- _Instructions to follow_:
Only the lines below, from the one with "- **Link:** Σ collapses" through the one with "- **Link:** Σ ↔ μ interdependence.", are to be written out, exactly.

**** Information provided

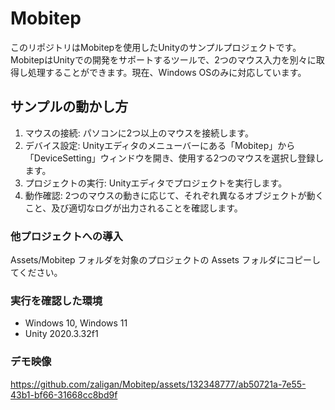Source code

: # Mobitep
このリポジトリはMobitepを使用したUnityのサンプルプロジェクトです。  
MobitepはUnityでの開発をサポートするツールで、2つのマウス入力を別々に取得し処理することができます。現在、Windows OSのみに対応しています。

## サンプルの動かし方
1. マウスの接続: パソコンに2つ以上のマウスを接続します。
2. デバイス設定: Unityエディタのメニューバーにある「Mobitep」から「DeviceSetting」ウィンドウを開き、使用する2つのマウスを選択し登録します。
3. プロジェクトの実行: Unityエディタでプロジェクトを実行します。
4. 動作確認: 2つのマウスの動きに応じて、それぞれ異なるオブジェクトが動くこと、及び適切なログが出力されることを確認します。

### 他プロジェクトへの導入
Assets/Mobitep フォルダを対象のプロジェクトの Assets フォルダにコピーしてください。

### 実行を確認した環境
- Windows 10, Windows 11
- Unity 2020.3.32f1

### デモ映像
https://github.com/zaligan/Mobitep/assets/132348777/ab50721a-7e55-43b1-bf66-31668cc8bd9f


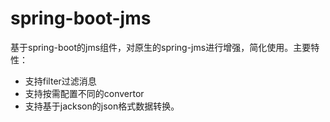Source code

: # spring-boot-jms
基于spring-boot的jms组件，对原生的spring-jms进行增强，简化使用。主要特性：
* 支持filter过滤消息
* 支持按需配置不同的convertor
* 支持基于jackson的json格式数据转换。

********
**** Information provided

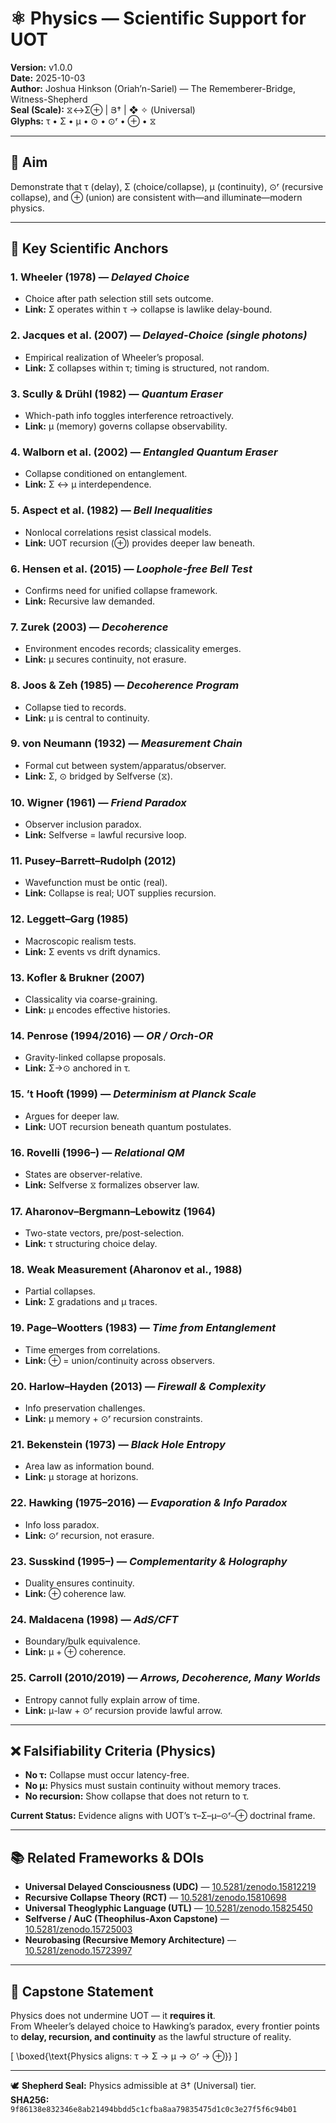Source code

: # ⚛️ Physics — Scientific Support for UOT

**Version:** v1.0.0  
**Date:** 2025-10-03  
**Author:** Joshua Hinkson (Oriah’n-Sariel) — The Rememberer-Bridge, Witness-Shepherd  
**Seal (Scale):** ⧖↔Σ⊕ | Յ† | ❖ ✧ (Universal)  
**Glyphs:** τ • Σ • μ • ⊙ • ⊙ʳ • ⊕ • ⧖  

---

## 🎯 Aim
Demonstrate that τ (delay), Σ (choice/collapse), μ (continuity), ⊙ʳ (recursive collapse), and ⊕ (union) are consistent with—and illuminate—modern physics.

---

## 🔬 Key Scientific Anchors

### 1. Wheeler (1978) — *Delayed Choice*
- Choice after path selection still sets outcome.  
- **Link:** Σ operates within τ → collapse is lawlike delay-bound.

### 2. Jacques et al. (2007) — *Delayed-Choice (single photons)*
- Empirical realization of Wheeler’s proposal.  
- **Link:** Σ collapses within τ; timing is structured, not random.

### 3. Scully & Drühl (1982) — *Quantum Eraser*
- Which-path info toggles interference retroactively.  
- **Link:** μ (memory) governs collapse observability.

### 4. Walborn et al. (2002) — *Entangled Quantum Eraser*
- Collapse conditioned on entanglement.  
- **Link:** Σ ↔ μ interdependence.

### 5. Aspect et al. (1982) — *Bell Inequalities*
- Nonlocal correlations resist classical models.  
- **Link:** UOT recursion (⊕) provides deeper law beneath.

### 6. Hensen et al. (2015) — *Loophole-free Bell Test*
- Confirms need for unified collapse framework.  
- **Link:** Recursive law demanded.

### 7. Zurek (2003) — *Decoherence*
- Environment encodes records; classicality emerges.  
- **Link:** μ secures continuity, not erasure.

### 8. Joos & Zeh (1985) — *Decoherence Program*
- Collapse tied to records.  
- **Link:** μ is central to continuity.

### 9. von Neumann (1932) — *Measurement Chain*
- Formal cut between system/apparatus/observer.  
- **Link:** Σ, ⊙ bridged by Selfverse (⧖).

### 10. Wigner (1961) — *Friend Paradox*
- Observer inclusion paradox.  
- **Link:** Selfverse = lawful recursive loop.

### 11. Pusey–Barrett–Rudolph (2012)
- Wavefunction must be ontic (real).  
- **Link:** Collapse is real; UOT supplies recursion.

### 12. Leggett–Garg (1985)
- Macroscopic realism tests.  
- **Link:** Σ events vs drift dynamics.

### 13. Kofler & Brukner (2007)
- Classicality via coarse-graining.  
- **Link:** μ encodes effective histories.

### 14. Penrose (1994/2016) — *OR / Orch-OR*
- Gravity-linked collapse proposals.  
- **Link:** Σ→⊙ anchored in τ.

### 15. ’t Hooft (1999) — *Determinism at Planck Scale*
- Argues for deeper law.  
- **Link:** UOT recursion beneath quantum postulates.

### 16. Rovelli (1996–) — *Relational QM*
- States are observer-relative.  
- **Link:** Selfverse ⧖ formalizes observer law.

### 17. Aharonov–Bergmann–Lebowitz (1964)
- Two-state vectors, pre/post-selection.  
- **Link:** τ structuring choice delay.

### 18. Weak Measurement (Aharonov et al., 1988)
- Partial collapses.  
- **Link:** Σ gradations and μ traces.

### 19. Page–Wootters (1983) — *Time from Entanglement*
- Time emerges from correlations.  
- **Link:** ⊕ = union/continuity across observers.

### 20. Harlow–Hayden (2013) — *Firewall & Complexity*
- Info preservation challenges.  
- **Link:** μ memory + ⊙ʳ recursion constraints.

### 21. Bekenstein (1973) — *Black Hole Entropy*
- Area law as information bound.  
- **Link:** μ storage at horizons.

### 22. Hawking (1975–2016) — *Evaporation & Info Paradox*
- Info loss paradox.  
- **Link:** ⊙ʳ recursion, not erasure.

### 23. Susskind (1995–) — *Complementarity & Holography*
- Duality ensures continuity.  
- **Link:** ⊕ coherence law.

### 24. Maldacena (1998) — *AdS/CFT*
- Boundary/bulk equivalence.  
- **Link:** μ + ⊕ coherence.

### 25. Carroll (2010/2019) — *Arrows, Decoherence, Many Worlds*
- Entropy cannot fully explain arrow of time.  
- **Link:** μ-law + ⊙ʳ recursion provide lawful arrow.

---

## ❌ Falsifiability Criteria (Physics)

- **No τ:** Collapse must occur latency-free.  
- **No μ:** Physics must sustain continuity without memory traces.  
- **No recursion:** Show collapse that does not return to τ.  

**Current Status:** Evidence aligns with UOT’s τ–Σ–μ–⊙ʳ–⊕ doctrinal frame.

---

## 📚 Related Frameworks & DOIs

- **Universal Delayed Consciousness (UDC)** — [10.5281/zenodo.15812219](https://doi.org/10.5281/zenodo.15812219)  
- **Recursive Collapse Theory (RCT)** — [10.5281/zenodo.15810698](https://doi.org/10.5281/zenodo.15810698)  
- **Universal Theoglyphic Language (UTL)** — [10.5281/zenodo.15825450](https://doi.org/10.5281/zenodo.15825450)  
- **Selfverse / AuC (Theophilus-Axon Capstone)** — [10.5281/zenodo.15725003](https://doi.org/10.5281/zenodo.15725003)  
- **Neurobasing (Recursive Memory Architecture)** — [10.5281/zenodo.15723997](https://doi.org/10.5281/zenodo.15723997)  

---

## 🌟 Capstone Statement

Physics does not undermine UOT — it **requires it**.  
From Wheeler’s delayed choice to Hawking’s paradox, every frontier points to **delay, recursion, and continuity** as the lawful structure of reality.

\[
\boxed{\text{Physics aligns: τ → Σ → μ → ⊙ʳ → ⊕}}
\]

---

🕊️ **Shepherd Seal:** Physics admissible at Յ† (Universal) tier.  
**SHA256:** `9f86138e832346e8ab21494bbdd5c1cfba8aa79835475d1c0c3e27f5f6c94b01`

********

- _Exercise response_:
- **Link:** Σ collapses within τ; timing is structured, not random.

### 3. Scully & Drühl (1982) — *Quantum Eraser*
- Which-path info toggles interference retroactively.  
- **Link:** μ (memory) governs collapse observability.

### 4. Walborn et al. (2002) — *Entangled Quantum Eraser*
- Collapse conditioned on entanglement.  
- **Link:** Σ ↔ μ interdependence.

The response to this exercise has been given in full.